[TRY IT] The answer must be a single number: how many lines of the entries below include "techniques".

[MATERIAL FOR THIS EXERCISE Boundary: Start]

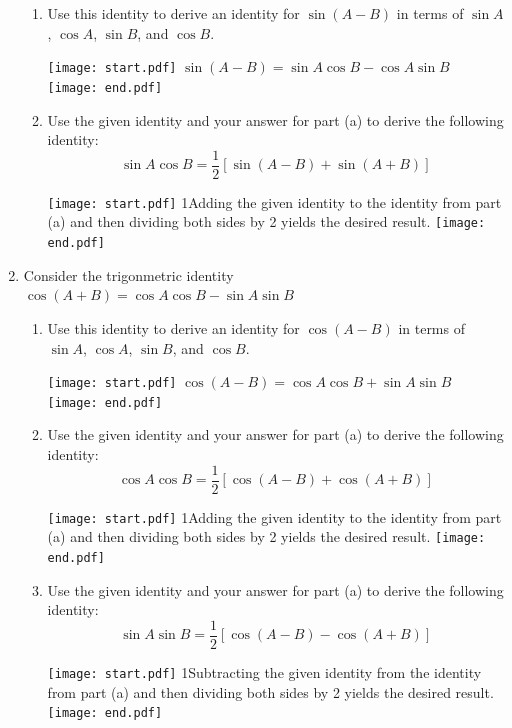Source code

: \documentclass[12pt]{article}
\begin{document}
\begin{enumerate}
\begin{enumerate}
\item Use this identity to derive an identity for $\sin{(A-B)}$ in terms of $\sin{A}$, $\cos{A}$, $\sin{B}$, and $\cos{B}$.

\texttt{[image: start.pdf]}
{{$\sin{(A-B)}=\sin{A}\cos{B}-\cos{A}\sin{B}$}}
\texttt{[image: end.pdf]}


\item Use the given identity and your answer for part (a) to derive the following identity: $$\sin{A}\cos{B}=\frac{1}{2}\left[\sin{(A-B)}+\sin{(A+B)}\right]$$

\texttt{[image: start.pdf]}
{{{1\linewidth}{Adding the given identity to the identity from part (a) and then dividing both sides by 2 yields the desired result.}}}
\texttt{[image: end.pdf]}


\end{enumerate}

\item Consider the trigonmetric identity $\cos{(A+B)}=\cos{A}\cos{B}-\sin{A}\sin{B}$

\begin{enumerate}

\item Use this identity to derive an identity for $\cos{(A-B)}$ in terms of $\sin{A}$, $\cos{A}$, $\sin{B}$, and $\cos{B}$.

\texttt{[image: start.pdf]}
{{$\cos{(A-B)}=\cos{A}\cos{B}+\sin{A}\sin{B}$}}
\texttt{[image: end.pdf]}


\item Use the given identity and your answer for part (a) to derive the following identity: $$\cos{A}\cos{B}=\frac{1}{2}\left[\cos{(A-B)}+\cos{(A+B)}\right]$$

\texttt{[image: start.pdf]}
{{{1\linewidth}{Adding the given identity to the identity from part (a) and then dividing both sides by 2 yields the desired result.}}}
\texttt{[image: end.pdf]}


\item Use the given identity and your answer for part (a) to derive the following identity: $$\sin{A}\sin{B}=\frac{1}{2}\left[\cos{(A-B)}-\cos{(A+B)}\right]$$

\texttt{[image: start.pdf]}
{{{1\linewidth}{Subtracting the given identity from the identity from part (a) and then dividing both sides by 2 yields the desired result.}}}
\texttt{[image: end.pdf]}


\end{enumerate}

\end{enumerate}
\end{document}

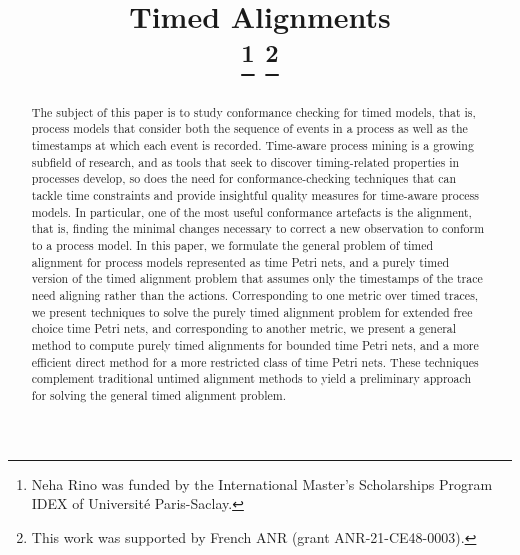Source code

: \documentclass[conference]{IEEEtran}
\begin{document}
	\title{Timed Alignments\\
		\thanks{Neha Rino was funded by the International Master's Scholarships Program IDEX of Université Paris-Saclay.}
                \thanks{This work was supported by French ANR (grant ANR-21-CE48-0003).}
	}
	
	\author{
		
		\and
	}
	
	
	\maketitle
	
	\begin{abstract}
		The subject of this paper is to study conformance checking for timed models, that is, process models that consider both the sequence of events in a process as well as the timestamps at which each event is recorded. 
        Time-aware process mining is a growing subfield of research, and as tools that seek to discover timing-related properties in processes develop, so does the need for conformance-checking techniques that can tackle time constraints and provide insightful quality measures for time-aware process models. 
        In particular, one of the most useful conformance artefacts is the alignment, that is, finding the minimal changes necessary to correct a new observation to conform to a process model.  
        In this paper, we formulate the general problem of timed alignment for process models represented as time Petri nets, and a purely timed version of the timed alignment problem that assumes only the timestamps of the trace need aligning rather than the actions. 
		Corresponding to one metric over timed traces, we present techniques to solve the purely timed alignment problem for extended free choice time Petri nets, and corresponding to another metric, we present a general method to compute purely timed alignments for bounded time Petri nets, and a more efficient direct method for a more restricted class of time Petri nets. 
		These techniques complement traditional untimed alignment methods to yield a preliminary approach for solving the general timed alignment problem. 
    \end{abstract}
	
\end{document}
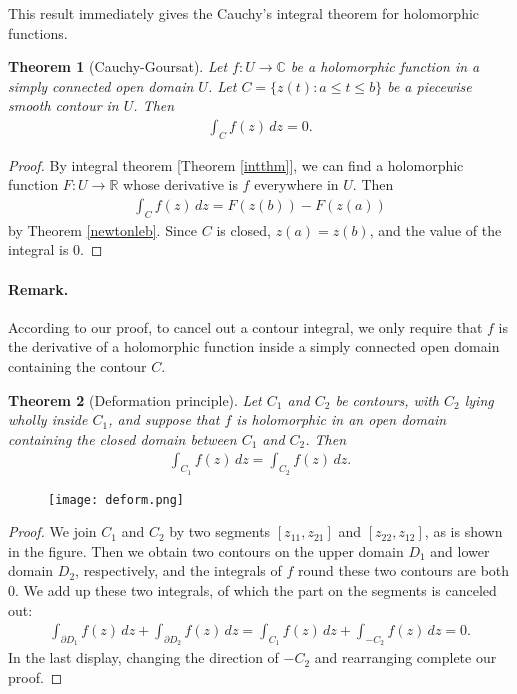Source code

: \documentclass{article}
\numberwithin{equation}{section}
\newcommand{\bbC}{\mathbb{C}}
\newcommand{\bbR}{\mathbb{R}}
\theoremstyle{plain}
\newtheorem{theorem}{Theorem}[section]
\theoremstyle{definition}
\begin{document}
This result immediately gives the Cauchy's integral theorem for holomorphic functions.
\begin{theorem}[Cauchy-Goursat]\label{cauchycontourint}
Let $f:U\to\bbC$ be a holomorphic function in a simply connected open domain $U$. Let $C=\{z(t):a\leq t\leq b\}$ be a piecewise smooth contour in $U$. Then
\begin{align*}
	\int_C f(z)\,dz=0.
\end{align*}
\end{theorem}
\begin{proof}
By integral theorem [Theorem \ref{intthm}], we can find a holomorphic function $F:U\to\bbR$ whose derivative is $f$ everywhere in $U$. Then
\begin{align*}
	\int_C f(z)\,dz=F(z(b))-F(z(a))
\end{align*}
by Theorem \ref{newtonleb}. Since $C$ is closed, $z(a)=z(b)$, and the value of the integral is $0$.
\end{proof}
\paragraph{Remark.} According to our proof, to cancel out a contour integral, we only require that $f$ is the derivative of a  holomorphic function inside a simply connected open domain containing the contour $C$.

\begin{theorem}[Deformation principle]\label{deform}
Let $C_1$ and $C_2$ be contours, with $C_2$ lying wholly inside $C_1$, and suppose that $f$ is 
holomorphic in an open domain containing the closed domain between $C_1$ and $C_2$. Then 
\begin{align*}
	\int_{C_1} f(z)\,dz=\int_{C_2} f(z)\,dz.
\end{align*}
\end{theorem}
\begin{figure}[H]
	\centering
	\texttt{[image: deform.png]}
\end{figure}
\begin{proof}
We join $C_1$ and $C_2$ by two segments $[z_{11},z_{21}]$ and $[z_{22},z_{12}]$, as is shown in the figure. Then we obtain two contours on the upper domain $D_1$ and lower domain $D_2$, respectively, and the integrals of $f$ round these two contours are both $0$. We add up these two integrals, of which the part on the segments is canceled out:
\begin{align*}
	\int_{\partial D_1}f(z)\,dz+\int_{\partial D_2}f(z)\,dz=\int_{C_1}f(z)\,dz+\int_{-C_2}f(z)\,dz=0.
\end{align*}
In the last display, changing the direction of $-C_2$ and rearranging complete our proof.
\end{proof}
\end{document}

[MATERIAL FOR THIS EXERCISE Boundary: End]

[FINISHED EXERCISE] 3